Work to complete: A verbatim reproduction of all the entries is needed.

Input:
◆ ◆ ◆ ◆
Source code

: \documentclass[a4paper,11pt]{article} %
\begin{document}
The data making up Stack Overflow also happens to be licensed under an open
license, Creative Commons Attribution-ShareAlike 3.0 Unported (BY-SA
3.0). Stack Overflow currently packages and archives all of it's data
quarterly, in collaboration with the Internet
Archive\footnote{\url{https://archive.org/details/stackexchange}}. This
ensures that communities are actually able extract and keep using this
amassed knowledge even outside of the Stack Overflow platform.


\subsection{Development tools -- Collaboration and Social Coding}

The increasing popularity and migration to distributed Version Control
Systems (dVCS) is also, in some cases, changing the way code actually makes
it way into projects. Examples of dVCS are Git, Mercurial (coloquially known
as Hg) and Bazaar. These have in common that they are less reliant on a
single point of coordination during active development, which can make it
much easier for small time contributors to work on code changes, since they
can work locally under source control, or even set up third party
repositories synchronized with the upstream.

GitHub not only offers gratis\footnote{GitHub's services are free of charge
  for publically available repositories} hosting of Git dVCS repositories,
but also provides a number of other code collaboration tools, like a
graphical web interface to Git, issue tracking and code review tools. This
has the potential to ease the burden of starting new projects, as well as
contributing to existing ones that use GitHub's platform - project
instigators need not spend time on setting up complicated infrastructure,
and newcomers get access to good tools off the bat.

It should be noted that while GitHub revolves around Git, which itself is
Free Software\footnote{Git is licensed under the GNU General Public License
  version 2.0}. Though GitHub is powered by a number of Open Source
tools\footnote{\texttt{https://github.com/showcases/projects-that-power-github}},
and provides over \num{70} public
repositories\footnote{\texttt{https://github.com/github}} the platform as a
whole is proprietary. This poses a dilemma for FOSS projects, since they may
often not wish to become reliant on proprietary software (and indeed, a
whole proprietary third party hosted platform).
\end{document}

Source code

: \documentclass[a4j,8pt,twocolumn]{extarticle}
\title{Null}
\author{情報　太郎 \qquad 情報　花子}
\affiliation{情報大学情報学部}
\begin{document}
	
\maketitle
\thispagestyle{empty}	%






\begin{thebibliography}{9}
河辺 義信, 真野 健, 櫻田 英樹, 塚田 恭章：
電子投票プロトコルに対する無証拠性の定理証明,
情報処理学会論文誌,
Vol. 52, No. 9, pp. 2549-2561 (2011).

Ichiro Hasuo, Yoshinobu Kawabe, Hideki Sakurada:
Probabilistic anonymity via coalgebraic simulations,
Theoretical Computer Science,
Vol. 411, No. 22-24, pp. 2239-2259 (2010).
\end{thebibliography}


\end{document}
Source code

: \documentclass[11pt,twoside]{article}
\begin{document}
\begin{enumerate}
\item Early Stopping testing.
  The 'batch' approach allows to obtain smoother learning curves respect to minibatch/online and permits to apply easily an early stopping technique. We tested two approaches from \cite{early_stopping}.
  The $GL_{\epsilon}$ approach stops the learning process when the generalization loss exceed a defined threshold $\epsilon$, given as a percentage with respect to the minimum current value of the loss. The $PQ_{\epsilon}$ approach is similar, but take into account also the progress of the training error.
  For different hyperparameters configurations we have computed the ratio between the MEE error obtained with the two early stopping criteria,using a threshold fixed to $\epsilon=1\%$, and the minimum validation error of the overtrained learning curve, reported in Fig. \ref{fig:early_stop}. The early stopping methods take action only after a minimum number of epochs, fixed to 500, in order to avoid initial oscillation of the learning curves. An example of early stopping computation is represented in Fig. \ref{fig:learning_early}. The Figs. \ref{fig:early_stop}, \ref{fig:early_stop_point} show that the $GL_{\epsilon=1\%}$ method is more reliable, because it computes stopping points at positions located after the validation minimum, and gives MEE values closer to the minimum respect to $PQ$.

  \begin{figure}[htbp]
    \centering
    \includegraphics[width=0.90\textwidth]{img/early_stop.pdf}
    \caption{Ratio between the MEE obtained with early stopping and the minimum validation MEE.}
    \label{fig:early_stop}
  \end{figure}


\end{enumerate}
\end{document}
◆ ◆ ◆ ◆
Result for this task:
Source code

: \documentclass[a4paper,11pt]{article} %
\begin{document}
The data making up Stack Overflow also happens to be licensed under an open
license, Creative Commons Attribution-ShareAlike 3.0 Unported (BY-SA
3.0). Stack Overflow currently packages and archives all of it's data
quarterly, in collaboration with the Internet
Archive\footnote{\url{https://archive.org/details/stackexchange}}. This
ensures that communities are actually able extract and keep using this
amassed knowledge even outside of the Stack Overflow platform.


\subsection{Development tools -- Collaboration and Social Coding}

The increasing popularity and migration to distributed Version Control
Systems (dVCS) is also, in some cases, changing the way code actually makes
it way into projects. Examples of dVCS are Git, Mercurial (coloquially known
as Hg) and Bazaar. These have in common that they are less reliant on a
single point of coordination during active development, which can make it
much easier for small time contributors to work on code changes, since they
can work locally under source control, or even set up third party
repositories synchronized with the upstream.

GitHub not only offers gratis\footnote{GitHub's services are free of charge
  for publically available repositories} hosting of Git dVCS repositories,
but also provides a number of other code collaboration tools, like a
graphical web interface to Git, issue tracking and code review tools. This
has the potential to ease the burden of starting new projects, as well as
contributing to existing ones that use GitHub's platform - project
instigators need not spend time on setting up complicated infrastructure,
and newcomers get access to good tools off the bat.

It should be noted that while GitHub revolves around Git, which itself is
Free Software\footnote{Git is licensed under the GNU General Public License
  version 2.0}. Though GitHub is powered by a number of Open Source
tools\footnote{\texttt{https://github.com/showcases/projects-that-power-github}},
and provides over \num{70} public
repositories\footnote{\texttt{https://github.com/github}} the platform as a
whole is proprietary. This poses a dilemma for FOSS projects, since they may
often not wish to become reliant on proprietary software (and indeed, a
whole proprietary third party hosted platform).
\end{document}

Source code

: \documentclass[a4j,8pt,twocolumn]{extarticle}
\title{Null}
\author{情報　太郎 \qquad 情報　花子}
\affiliation{情報大学情報学部}
\begin{document}
	
\maketitle
\thispagestyle{empty}	%






\begin{thebibliography}{9}
河辺 義信, 真野 健, 櫻田 英樹, 塚田 恭章：
電子投票プロトコルに対する無証拠性の定理証明,
情報処理学会論文誌,
Vol. 52, No. 9, pp. 2549-2561 (2011).

Ichiro Hasuo, Yoshinobu Kawabe, Hideki Sakurada:
Probabilistic anonymity via coalgebraic simulations,
Theoretical Computer Science,
Vol. 411, No. 22-24, pp. 2239-2259 (2010).
\end{thebibliography}


\end{document}
Source code

: \documentclass[11pt,twoside]{article}
\begin{document}
\begin{enumerate}
\item Early Stopping testing.
  The 'batch' approach allows to obtain smoother learning curves respect to minibatch/online and permits to apply easily an early stopping technique. We tested two approaches from \cite{early_stopping}.
  The $GL_{\epsilon}$ approach stops the learning process when the generalization loss exceed a defined threshold $\epsilon$, given as a percentage with respect to the minimum current value of the loss. The $PQ_{\epsilon}$ approach is similar, but take into account also the progress of the training error.
  For different hyperparameters configurations we have computed the ratio between the MEE error obtained with the two early stopping criteria,using a threshold fixed to $\epsilon=1\%$, and the minimum validation error of the overtrained learning curve, reported in Fig. \ref{fig:early_stop}. The early stopping methods take action only after a minimum number of epochs, fixed to 500, in order to avoid initial oscillation of the learning curves. An example of early stopping computation is represented in Fig. \ref{fig:learning_early}. The Figs. \ref{fig:early_stop}, \ref{fig:early_stop_point} show that the $GL_{\epsilon=1\%}$ method is more reliable, because it computes stopping points at positions located after the validation minimum, and gives MEE values closer to the minimum respect to $PQ$.

  \begin{figure}[htbp]
    \centering
    \includegraphics[width=0.90\textwidth]{img/early_stop.pdf}
    \caption{Ratio between the MEE obtained with early stopping and the minimum validation MEE.}
    \label{fig:early_stop}
  \end{figure}


\end{enumerate}
\end{document}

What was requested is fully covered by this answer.